2. Gently tap to mix several times, briefly centrifuge, repeat 3 times (mix gently to avoid vigorous vortexing). 3. Incubate at 37°C for 20 minutes. 4. After heating at 65°C for 10 minutes, proceed to gel electrophoresis. Results:

The efficiency verification of crRNAs targeting the DNA sequences of HAdV-B. No crRNA is added into negative control. The concentration of DNA template is 10nM/L.

Fluorescence intensity of crRNAs targeting HAdV-B after CRISPR reaction under Bright and UV illumination. The figures utilize pseudocolor to facilitate analysis using software (Image Lab 6). No crRNA is added into negative control. The concentration of DNA template is 10nM/L.

Linear graphs and figure correspond to the fluorescence intensity of crRNAs targeting HAdV-B after one-tube reaction of RPA and CRISPR under Bright and UV illumination. The figures utilize pseudocolor to facilitate analysis using software (Image Lab 6). No crRNA is added into negative control. The concentration of DNA template is 10nM/L

Machine Learning

In the initial phase, we trained the model with a limited dataset of 74 data points, followed by an evaluation that proved that the support vector machine model fits into the evaluation.

Subsequently, during the second round, our focus shifted to fine-tuning the SVM model parameters. Notably, this round of training also relied on the same 74 data points. It is pertinent to mention that both the first and second rounds of training and evaluation employed randomly partitioned datasets.

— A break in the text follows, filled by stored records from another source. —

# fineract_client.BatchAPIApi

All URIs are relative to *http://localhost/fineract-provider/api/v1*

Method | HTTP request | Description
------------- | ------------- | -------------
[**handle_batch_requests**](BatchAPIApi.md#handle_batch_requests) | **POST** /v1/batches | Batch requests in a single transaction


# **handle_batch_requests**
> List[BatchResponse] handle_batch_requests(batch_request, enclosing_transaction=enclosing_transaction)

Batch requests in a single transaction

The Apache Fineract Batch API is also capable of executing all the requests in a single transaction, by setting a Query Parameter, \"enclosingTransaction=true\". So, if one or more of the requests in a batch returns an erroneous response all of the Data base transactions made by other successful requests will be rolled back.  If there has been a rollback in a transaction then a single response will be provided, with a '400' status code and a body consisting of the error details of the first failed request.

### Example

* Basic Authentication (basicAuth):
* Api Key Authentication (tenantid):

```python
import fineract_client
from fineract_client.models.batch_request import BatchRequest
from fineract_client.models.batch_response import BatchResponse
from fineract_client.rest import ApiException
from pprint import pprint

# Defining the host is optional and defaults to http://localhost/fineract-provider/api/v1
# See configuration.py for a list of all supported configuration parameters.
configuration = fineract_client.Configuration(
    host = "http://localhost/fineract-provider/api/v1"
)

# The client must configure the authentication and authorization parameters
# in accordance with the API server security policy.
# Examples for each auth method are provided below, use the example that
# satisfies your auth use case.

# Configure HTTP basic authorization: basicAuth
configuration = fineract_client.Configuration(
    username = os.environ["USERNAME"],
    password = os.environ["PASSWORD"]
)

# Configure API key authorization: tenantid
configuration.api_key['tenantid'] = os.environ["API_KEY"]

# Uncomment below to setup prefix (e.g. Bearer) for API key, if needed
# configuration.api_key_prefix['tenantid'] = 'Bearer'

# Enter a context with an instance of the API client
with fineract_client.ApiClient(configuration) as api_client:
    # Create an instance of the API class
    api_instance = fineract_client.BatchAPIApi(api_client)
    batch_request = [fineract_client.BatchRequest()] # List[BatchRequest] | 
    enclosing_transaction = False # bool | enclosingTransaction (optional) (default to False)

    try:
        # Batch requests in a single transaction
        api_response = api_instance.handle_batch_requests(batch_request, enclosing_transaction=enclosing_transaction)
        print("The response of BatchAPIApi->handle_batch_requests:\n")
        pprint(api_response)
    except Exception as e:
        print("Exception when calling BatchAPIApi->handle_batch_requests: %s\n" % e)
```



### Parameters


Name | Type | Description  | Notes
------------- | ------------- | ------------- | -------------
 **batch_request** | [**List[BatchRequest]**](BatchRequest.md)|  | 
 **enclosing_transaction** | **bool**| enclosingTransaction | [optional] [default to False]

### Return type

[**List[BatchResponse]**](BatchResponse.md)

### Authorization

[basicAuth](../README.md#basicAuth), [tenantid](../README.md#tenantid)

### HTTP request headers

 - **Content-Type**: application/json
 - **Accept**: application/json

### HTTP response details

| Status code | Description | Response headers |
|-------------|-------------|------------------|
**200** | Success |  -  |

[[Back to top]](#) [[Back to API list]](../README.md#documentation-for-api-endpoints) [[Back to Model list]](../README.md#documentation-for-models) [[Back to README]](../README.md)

In the third round, our model made predictions for the performance of 40 entirely new primers, which were unlabeled. The practical utility of these predictions was validated through experimental verification, confirming the high accuracy and reliability of our model. The alignment between the predicted class and the experimental class was particularly strong.

This approach effectively underscores the potential of machine learning to reduce the number of experiments required.